Research development in the Arctic and Antarctic play an important role in Russian policymaking. Although, due to its size and bureaucratic complexity, there are unique challenges in regulating and funding polar research in Russia, with its scientific networks and facilities widely covering various domains related to the Arctic and Antarctic. Remoteness of the polar regions, necessity for continuous improvement of the polar research stations and other research facilities, as well as climate change and other challenges trigger the interest in a greater scientific cooperation both within Russia and internationally.
This document was prepared for the European Polar Board’s Action Group on International Cooperation as a background paper with the aim to map Russian polar research actors and infrastructure and to help EPB and its Members, as well as general public, navigate the country’s Arctic and Antarctic scientific landscape. It provides an overview of Russian policies and legal framework in the area of the Arctic and Antarctic research, its stakeholders and infrastructure, international cooperation in the polar regions, as well as funding.

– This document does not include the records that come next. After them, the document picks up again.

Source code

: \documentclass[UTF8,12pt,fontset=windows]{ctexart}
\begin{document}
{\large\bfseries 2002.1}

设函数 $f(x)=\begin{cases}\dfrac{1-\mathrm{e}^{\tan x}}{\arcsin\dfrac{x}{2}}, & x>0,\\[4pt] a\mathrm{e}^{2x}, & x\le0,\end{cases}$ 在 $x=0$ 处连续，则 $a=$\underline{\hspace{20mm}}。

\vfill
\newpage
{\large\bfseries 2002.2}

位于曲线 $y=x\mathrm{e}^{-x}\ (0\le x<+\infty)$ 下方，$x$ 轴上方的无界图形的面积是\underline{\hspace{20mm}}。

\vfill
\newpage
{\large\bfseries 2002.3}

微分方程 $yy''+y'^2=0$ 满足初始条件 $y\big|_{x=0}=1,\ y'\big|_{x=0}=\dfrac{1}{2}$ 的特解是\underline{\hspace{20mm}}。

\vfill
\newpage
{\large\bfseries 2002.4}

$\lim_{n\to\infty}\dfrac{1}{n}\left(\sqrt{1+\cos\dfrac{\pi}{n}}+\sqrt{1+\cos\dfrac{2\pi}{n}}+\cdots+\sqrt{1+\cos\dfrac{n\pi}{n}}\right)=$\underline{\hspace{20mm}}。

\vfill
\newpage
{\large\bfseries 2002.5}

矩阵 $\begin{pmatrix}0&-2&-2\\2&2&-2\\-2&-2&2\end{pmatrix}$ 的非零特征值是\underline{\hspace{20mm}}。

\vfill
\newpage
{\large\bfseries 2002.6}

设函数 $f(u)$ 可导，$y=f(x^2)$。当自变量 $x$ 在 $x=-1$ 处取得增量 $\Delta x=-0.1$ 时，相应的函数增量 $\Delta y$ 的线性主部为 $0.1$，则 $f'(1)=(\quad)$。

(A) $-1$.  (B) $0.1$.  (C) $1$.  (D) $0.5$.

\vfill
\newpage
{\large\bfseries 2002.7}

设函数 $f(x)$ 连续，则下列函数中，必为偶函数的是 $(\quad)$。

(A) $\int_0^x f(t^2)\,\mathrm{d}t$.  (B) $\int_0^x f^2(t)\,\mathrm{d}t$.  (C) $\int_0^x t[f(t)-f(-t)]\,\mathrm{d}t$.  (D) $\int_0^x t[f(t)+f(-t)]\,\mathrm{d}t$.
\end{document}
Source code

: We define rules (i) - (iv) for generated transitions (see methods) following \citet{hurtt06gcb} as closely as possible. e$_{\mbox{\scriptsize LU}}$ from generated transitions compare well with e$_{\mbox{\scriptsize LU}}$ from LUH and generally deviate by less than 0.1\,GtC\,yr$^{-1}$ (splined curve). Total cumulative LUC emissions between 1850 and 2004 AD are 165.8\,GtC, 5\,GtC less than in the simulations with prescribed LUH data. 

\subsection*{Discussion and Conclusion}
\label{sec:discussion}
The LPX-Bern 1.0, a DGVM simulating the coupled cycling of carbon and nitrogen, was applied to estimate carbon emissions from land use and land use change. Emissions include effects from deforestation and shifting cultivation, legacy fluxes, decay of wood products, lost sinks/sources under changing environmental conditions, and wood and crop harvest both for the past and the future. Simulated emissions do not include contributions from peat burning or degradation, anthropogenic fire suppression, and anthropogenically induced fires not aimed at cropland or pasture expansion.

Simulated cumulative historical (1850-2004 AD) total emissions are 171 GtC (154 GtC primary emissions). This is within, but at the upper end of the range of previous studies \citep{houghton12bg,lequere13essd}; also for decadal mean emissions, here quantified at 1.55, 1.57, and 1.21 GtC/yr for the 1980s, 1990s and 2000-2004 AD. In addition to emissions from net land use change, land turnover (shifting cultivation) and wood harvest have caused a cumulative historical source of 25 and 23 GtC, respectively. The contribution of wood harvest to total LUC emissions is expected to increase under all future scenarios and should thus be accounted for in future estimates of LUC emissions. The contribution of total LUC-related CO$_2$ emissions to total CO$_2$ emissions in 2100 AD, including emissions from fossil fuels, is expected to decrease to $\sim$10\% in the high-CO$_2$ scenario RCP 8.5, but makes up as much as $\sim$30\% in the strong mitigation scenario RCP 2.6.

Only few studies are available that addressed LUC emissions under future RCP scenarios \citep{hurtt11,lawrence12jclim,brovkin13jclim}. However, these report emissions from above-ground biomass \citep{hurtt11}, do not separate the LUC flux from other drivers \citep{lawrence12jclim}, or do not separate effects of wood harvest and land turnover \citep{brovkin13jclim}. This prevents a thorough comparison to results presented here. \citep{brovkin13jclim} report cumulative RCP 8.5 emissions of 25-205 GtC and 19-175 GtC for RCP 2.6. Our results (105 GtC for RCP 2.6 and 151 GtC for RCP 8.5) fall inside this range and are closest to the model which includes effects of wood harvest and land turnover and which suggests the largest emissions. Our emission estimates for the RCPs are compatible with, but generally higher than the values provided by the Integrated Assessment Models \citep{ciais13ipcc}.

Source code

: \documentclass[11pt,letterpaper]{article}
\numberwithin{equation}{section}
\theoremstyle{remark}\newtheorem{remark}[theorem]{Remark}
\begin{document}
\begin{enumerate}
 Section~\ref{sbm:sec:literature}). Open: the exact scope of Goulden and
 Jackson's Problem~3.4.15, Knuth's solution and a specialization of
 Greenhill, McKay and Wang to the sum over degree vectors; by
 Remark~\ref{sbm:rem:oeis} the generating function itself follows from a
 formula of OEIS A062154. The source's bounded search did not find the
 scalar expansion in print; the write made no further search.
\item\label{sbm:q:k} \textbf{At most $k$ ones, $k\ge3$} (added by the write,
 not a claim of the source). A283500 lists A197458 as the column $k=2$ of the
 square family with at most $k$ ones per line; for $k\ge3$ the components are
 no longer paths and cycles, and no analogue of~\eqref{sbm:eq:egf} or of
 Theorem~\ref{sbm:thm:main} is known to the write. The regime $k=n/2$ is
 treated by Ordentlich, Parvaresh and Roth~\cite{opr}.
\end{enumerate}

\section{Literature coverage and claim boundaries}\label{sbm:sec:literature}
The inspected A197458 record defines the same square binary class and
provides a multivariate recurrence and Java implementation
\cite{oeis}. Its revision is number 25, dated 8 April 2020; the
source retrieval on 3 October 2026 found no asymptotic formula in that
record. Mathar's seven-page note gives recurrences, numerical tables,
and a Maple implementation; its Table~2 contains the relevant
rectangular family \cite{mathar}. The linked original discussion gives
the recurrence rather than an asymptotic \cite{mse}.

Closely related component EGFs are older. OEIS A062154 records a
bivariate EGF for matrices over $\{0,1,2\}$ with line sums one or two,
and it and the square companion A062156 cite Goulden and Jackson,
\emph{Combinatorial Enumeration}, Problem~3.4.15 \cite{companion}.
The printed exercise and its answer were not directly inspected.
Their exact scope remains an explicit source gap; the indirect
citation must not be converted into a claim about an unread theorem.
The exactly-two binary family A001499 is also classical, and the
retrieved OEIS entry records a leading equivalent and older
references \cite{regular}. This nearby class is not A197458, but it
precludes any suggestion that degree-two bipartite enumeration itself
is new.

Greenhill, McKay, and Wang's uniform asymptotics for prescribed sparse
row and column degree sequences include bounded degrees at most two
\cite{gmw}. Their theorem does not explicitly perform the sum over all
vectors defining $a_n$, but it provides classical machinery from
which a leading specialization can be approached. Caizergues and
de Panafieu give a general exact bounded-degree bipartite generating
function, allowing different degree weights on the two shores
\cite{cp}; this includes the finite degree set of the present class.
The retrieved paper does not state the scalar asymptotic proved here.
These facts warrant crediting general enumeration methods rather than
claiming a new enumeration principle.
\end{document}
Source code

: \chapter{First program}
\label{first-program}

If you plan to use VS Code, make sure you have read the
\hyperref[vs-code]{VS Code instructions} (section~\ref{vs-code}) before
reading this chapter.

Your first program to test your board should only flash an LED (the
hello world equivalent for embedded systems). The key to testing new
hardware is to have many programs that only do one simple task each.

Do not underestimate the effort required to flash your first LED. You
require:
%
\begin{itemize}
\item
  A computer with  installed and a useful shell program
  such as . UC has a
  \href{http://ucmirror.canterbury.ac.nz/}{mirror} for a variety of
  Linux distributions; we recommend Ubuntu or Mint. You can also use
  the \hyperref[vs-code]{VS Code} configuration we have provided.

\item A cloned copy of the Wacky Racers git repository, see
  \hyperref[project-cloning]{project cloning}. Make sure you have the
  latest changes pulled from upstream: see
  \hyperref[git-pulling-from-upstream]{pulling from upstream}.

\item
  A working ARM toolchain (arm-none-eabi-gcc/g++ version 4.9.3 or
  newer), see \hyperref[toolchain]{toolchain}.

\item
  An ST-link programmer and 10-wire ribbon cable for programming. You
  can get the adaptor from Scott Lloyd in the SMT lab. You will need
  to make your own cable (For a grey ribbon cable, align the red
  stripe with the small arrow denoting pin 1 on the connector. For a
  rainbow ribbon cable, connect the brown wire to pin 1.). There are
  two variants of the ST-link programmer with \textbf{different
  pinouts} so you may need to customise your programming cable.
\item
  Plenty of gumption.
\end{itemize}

The important part of this background report is its glossary. It is dedicated to recording major actors in Russian policymaking in the polar regions, academic institutions, and their fleet. The glossary is not exhaustive, but it provides a good outline of the actors involved and may be consulted separately from the main document. Notably, it includes the links and basic information on all the mentioned actors.
All the information used in this paper was found in the publicly available sources. Some chapters include information on representatives of governmental bodies or research institutions. This information reflects the situation as of October 2021 and requires regular updates.